Abstract: Learning effective document-level representation is essential in many important NLP tasks such as document classification, summarization, etc. Recent research has shown that simple weighted averaging of word vectors is an effective way to represent sentences, often outperforming complicated seq2seq neural models in many tasks. While it is desirable to use the same method to represent documents as well, unfortunately, the effectiveness is lost when representing long documents involving multiple sentences. One reason for this degradation is due to the fact that a longer document is likely to contain words from many different themes (or topics), and hence creating a single vector while ignoring all the thematic structure is unlikely to yield an effective representation of the document. This problem is less acute in single sentences and other short text fragments where presence of a single theme/topic is most likely.

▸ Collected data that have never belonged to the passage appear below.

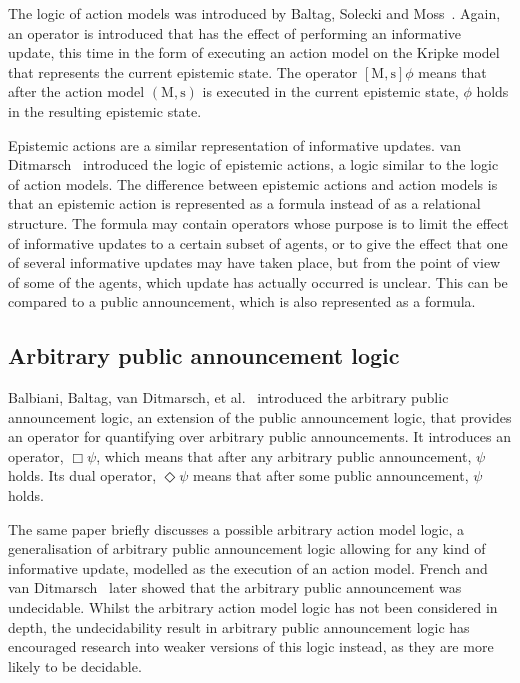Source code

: The logic of action models was introduced by Baltag, Solecki and
Moss~\cite{baltag2004logics}. Again, an operator is introduced that has the
effect of performing an informative update, this time in the form of executing
an action model on the Kripke model that represents the current epistemic
state.  The operator $[\mathrm{M,s}]\phi$ means that after the action model
$(\mathrm{M, s})$ is executed in the current epistemic state, $\phi$ holds in
the resulting epistemic state. 

Epistemic actions are a similar representation of informative updates.
van
Ditmarsch~\cite{vanditmarsch1999logic,vanditmarsch2001knowledge,vanditmarsch2007dynamic}
introduced the logic of epistemic actions, a logic similar to the logic of
action models. The difference between epistemic actions and action models is
that an epistemic action is represented as a formula instead of as a relational
structure. The formula may contain operators whose purpose is to limit the
effect of informative updates to a certain subset of agents, or to give the
effect that one of several informative updates may have taken place, but from
the point of view of some of the agents, which update has actually occurred is
unclear. This can be compared to a public announcement, which is also
represented as a formula.

\subsection{Arbitrary public announcement logic}

Balbiani, Baltag, van Ditmarsch, et al.~\cite{balbiani2007arbitrary} introduced
the arbitrary public announcement logic, an extension of the public announcement
logic, that provides an operator for quantifying over arbitrary public
announcements. It introduces an operator, $\Box\psi$, which means that after
any arbitrary public announcement, $\psi$ holds. Its dual operator,
$\Diamond\psi$ means that after some public announcement, $\psi$ holds.

The same paper briefly discusses a possible arbitrary action model logic, a
generalisation of arbitrary public announcement logic allowing for any kind of
informative update, modelled as the execution of an action model. French and
van Ditmarsch~\cite{french2008undecidability} later showed that the arbitrary
public announcement was undecidable. Whilst the arbitrary action model logic has
not been considered in depth, the undecidability result in arbitrary public
announcement logic has encouraged research into weaker versions of this logic
instead, as they are more likely to be decidable.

To overcome this problem, in this paper we present PSIF, a partitioned word averaging model to represent long documents. P-SIF retains the simplicity of simple weighted word averaging while taking a document's thematic structure into account. In particular, P-SIF learns topic-specific vectors from a document and finally concatenates them all to represent the overall document. Through our experiments over multiple real-world datasets and tasks, we demonstrate PSIF's effectiveness compared to simple weighted averaging and many other state-of-the-art baselines. We also show that PSIF is particularly effective in representing long multi-sentence documents. We will release PSIF's embedding source code and data-sets for reproducing results.